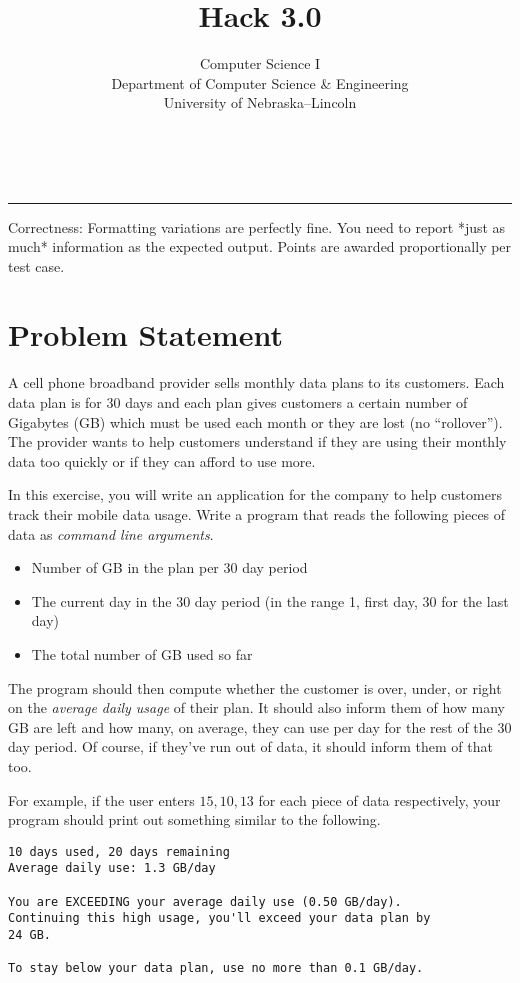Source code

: \documentclass[12pt]{scrartcl}
\title{Hack 3.0}\let\Title\@title
\subtitle{Computer Science I\\
{\small
\vskip1cm
Department of Computer Science \& Engineering \\
University of Nebraska--Lincoln}
\vskip-1cm}
\date{~}
\begin{document}
\maketitle

\hrule

 

Correctness: Formatting variations are perfectly fine.  You need to
report *just as much* information as the expected output.
Points are awarded proportionally per test case.

\section*{Problem Statement}

A cell phone broadband provider sells monthly data plans to its
customers.  Each data plan is for 30 days and each plan gives
customers a certain number of Gigabytes (GB) which must be used 
each month or they are lost (no ``rollover'').  The provider wants
to help customers understand if they are using their monthly data
too quickly or if they can afford to use more.

In this exercise, you will write an application for the company
to help customers track their mobile data usage.  Write a program
that reads the following pieces of data as \emph{command line arguments}.
\begin{itemize}
  \item Number of GB in the plan per 30 day period
  \item The current day in the 30 day period (in the range 1, first day, 
  30 for the last day)
  \item The total number of GB used so far
\end{itemize}
The program should then compute whether the customer is over, 
under, or right on the \emph{average daily usage} of their plan.  
It should also inform them of how many GB are left and how many, 
on average, they can use per day for the rest of the 30 day period.  
Of course, if they've run out of data, it should inform them of that 
too.

For example, if the user enters $15, 10, 13$ for each piece of data
respectively, your program should print out something similar to 
the following.

\begin{verbatim}
10 days used, 20 days remaining
Average daily use: 1.3 GB/day

You are EXCEEDING your average daily use (0.50 GB/day).
Continuing this high usage, you'll exceed your data plan by
24 GB.

To stay below your data plan, use no more than 0.1 GB/day.
\end{verbatim}
\end{document}
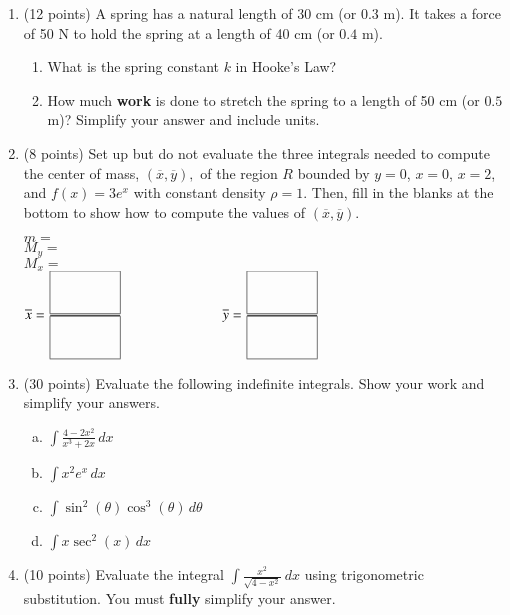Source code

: \documentclass[12pt]{article}
\renewcommand{\emph}[1]{\textsf{\textbf{#1}}}
\begin{document}
\begin{enumerate}
\pagebreak

\item (12 points) A spring has a natural length of 30 cm (or $0.3$ m). It takes a force of 50 N to hold the spring at a length of 40 cm (or $0.4$ m). \\
\begin{enumerate}
	\item What is the spring constant $k$ in Hooke's Law?
	\vfill
	\item How much \textbf{work} is done to stretch the spring to a length of 50 cm  (or $0.5$ m)? Simplify your answer and include units.
	\vfill
	\end{enumerate}
\vfill 

\item (8 points) Set up but do not evaluate the three integrals needed to compute the center of mass, $(\overline{x},\overline{y}),$ of the region $R$ bounded by $y=0$, $x=0$, $x=2$, and $f(x)=3e^x$ with constant density $\rho=1.$ Then, fill in the blanks at the bottom to show how to compute the values of $(\overline{x},\overline{y}).$ 

\vfill
{\Large{$m=$}}\\

\vfill
{\Large{$M_y=$}}\\

\vfill
{\Large{$M_x=$}}\\

\vfill
{\Large{$\overline{x}=\frac{\framebox(50,30){}}{\framebox(50,30){}} \hspace{1in} \overline{y}=\frac{\framebox(50,30){}}{\framebox(50,30){}}$}}

\pagebreak

\item (30 points) Evaluate the following indefinite integrals. Show your work and simplify your answers.
\begin{enumerate}[(a)]
\item $\displaystyle \int \frac{4-2x^2}{x^3+2x}\,dx$
\vfill
\item $\displaystyle \int x^2e^x \,dx$
\vfill
\newpage
\item $\displaystyle \int \sin^2 (\theta) \cos^3 (\theta) \,d\theta$
\vfill
\item $\displaystyle \int x\sec^2(x) \,dx$
\vfill
\end{enumerate}

\pagebreak

\item (10 points) Evaluate the integral $\displaystyle \int \frac{x^2}{\sqrt{4-x^2}} \: dx$ using trigonometric substitution. You must \emph{fully} simplify your answer.\\

\vfill

\end{enumerate}
\end{document}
+ + + +
◆ PROBLEM
Pull every line containing "daily" from the material above.

◆ THE ANSWER
under, or right on the \emph{average daily usage} of their plan.  
Average daily use: 1.3 GB/day
You are EXCEEDING your average daily use (0.50 GB/day).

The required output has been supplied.